DIRECTIONS FOR THIS TASK: Count how many lines in the data hold the word "specified", and give that number alone.

TASK INPUT:
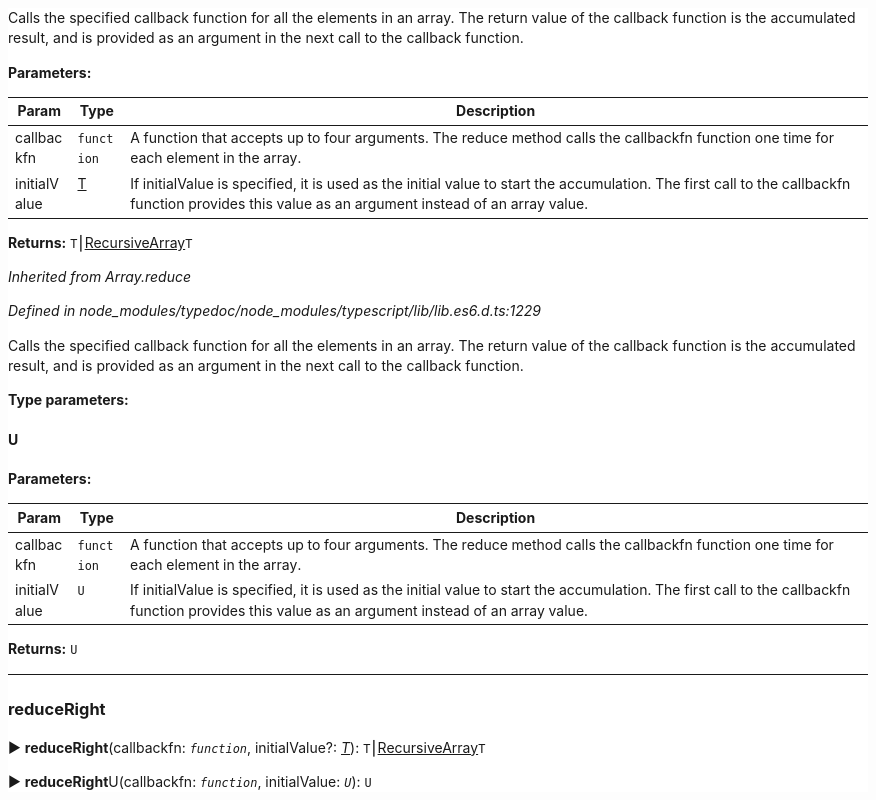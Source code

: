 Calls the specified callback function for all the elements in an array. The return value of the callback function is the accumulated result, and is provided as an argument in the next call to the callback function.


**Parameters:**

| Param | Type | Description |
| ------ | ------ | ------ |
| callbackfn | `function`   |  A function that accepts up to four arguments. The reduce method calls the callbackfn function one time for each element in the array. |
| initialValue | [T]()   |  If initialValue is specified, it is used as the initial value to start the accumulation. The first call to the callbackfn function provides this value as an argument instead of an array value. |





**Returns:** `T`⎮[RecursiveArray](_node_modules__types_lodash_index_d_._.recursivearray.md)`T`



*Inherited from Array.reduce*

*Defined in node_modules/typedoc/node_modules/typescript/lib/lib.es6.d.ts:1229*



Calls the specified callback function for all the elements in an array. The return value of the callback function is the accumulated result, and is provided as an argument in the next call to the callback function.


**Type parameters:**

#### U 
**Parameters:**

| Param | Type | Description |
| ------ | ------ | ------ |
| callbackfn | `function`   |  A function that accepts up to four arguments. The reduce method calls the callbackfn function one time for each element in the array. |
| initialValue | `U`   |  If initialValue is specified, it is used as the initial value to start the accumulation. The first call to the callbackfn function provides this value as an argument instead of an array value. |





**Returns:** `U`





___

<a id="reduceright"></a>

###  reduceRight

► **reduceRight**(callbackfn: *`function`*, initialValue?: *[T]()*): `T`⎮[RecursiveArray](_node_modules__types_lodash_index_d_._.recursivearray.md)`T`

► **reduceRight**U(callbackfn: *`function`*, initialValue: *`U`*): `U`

* * *

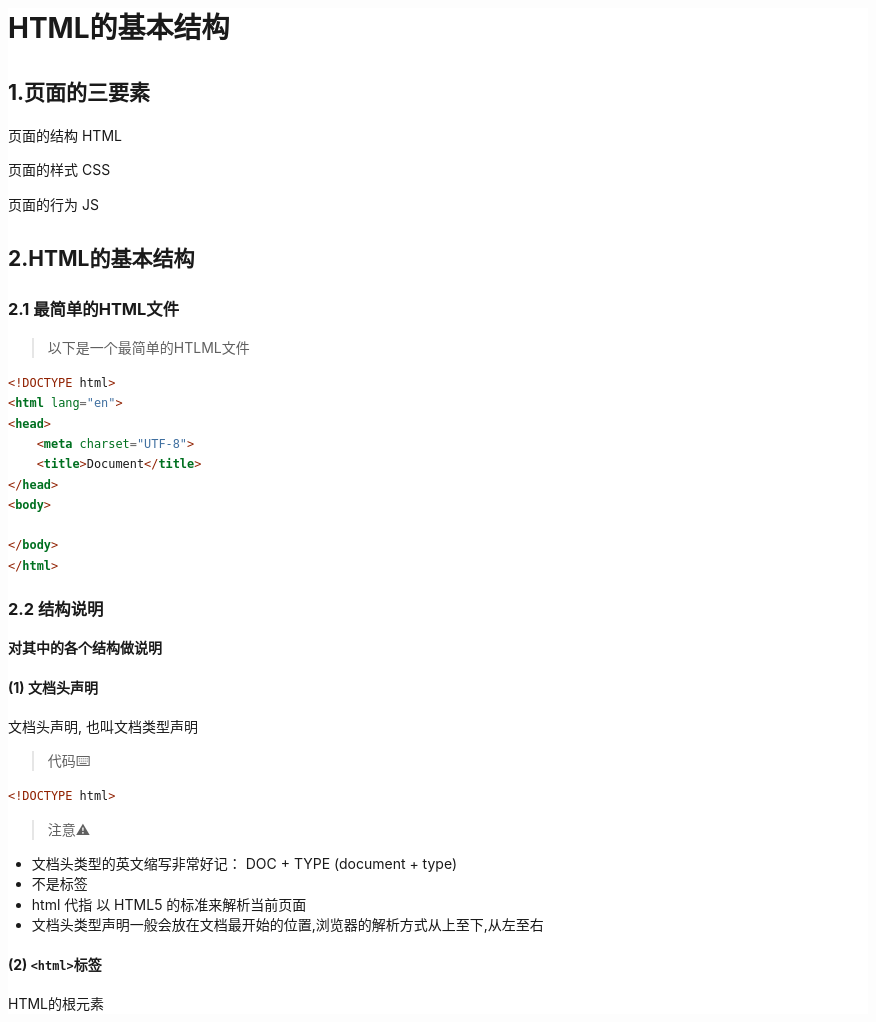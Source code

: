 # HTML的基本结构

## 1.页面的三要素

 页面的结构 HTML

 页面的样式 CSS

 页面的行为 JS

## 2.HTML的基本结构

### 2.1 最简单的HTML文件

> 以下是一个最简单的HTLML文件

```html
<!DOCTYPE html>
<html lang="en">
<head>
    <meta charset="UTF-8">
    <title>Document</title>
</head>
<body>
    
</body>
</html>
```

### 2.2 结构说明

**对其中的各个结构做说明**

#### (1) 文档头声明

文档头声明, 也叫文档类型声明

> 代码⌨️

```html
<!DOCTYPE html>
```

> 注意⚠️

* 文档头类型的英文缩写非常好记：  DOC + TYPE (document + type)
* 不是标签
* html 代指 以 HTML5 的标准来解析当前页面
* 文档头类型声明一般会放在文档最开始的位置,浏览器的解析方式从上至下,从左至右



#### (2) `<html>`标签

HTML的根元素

...

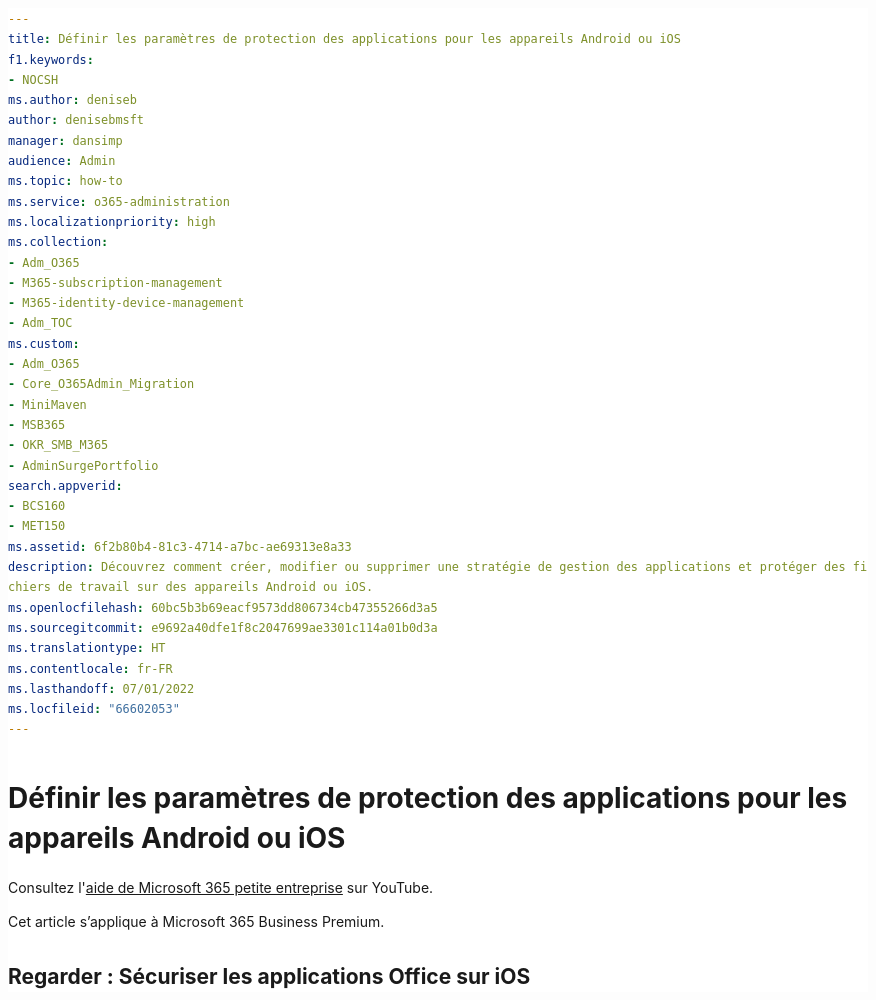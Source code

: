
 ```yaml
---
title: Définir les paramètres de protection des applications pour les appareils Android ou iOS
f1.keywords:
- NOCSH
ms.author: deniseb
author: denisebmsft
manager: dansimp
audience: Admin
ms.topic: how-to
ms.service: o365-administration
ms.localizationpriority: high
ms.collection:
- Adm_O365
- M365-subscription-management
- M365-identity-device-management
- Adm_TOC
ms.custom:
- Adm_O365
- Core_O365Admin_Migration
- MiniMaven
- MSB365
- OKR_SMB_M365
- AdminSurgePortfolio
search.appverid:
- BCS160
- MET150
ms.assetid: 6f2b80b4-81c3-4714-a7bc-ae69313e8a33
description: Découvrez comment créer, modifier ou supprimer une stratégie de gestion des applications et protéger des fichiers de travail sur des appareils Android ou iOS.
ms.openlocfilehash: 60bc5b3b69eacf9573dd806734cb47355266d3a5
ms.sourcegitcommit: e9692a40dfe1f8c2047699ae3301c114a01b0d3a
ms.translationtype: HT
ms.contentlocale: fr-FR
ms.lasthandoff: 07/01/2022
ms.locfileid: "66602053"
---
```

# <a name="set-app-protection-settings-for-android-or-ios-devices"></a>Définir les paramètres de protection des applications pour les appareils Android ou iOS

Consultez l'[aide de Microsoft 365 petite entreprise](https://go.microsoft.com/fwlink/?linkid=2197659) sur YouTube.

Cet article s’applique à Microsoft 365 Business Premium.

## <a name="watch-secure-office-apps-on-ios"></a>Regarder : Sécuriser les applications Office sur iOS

RESULT BELOW: 4